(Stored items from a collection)
┄┄┄┄┄┄┄┄┄┄┄┄┄┄┄┄┄┄┄┄

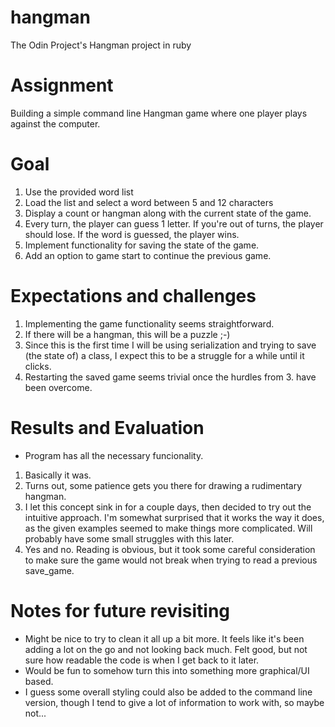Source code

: # hangman
The Odin Project's Hangman project in ruby

# Assignment
Building a simple command line Hangman game where one player plays against the computer.

# Goal
1. Use the provided word list
2. Load the list and select a word between 5 and 12 characters
3. Display a count or hangman along with the current state of the game.
4. Every turn, the player can guess 1 letter. If you're out of turns, the player should lose. If the word is guessed, the player wins.
5. Implement functionality for saving the state of the game.
6. Add an option to game start to continue the previous game.

# Expectations and challenges
1. Implementing the game functionality seems straightforward.
2. If there will be a hangman, this will be a puzzle ;-)
3. Since this is the first time I will be using serialization and trying to save (the state of) a class, I expect this to be a struggle for a while until it clicks.
4. Restarting the saved game seems trivial once the hurdles from 3. have been overcome.

# Results and Evaluation
- Program has all the necessary funcionality.
1. Basically it was.
2. Turns out, some patience gets you there for drawing a rudimentary hangman.
3. I let this concept sink in for a couple days, then decided to try out the intuitive approach. I'm somewhat surprised that it works the way it does, as the given examples seemed to make things more complicated. Will probably have some small struggles with this later.
4. Yes and no. Reading is obvious, but it took some careful consideration to make sure the game would not break when trying to read a previous save_game.

# Notes for future revisiting
- Might be nice to try to clean it all up a bit more. It feels like it's been adding a lot on the go and not looking back much. Felt good, but not sure how readable the code is when I get back to it later.
- Would be fun to somehow turn this into something more graphical/UI based.
- I guess some overall styling could also be added to the command line version, though I tend to give a lot of information to work with, so maybe not...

┄┄┄┄┄┄┄┄┄┄┄┄┄┄┄┄┄┄┄┄

**Aim of the task**
Going back to the entries above, set down exactly the lines that begin at the one with "# Assignment" and end at the one with "2. Load the", both included, and nothing else.

**Response for this exercise**
# Assignment
Building a simple command line Hangman game where one player plays against the computer.

# Goal
1. Use the provided word list
2. Load the list and select a word between 5 and 12 characters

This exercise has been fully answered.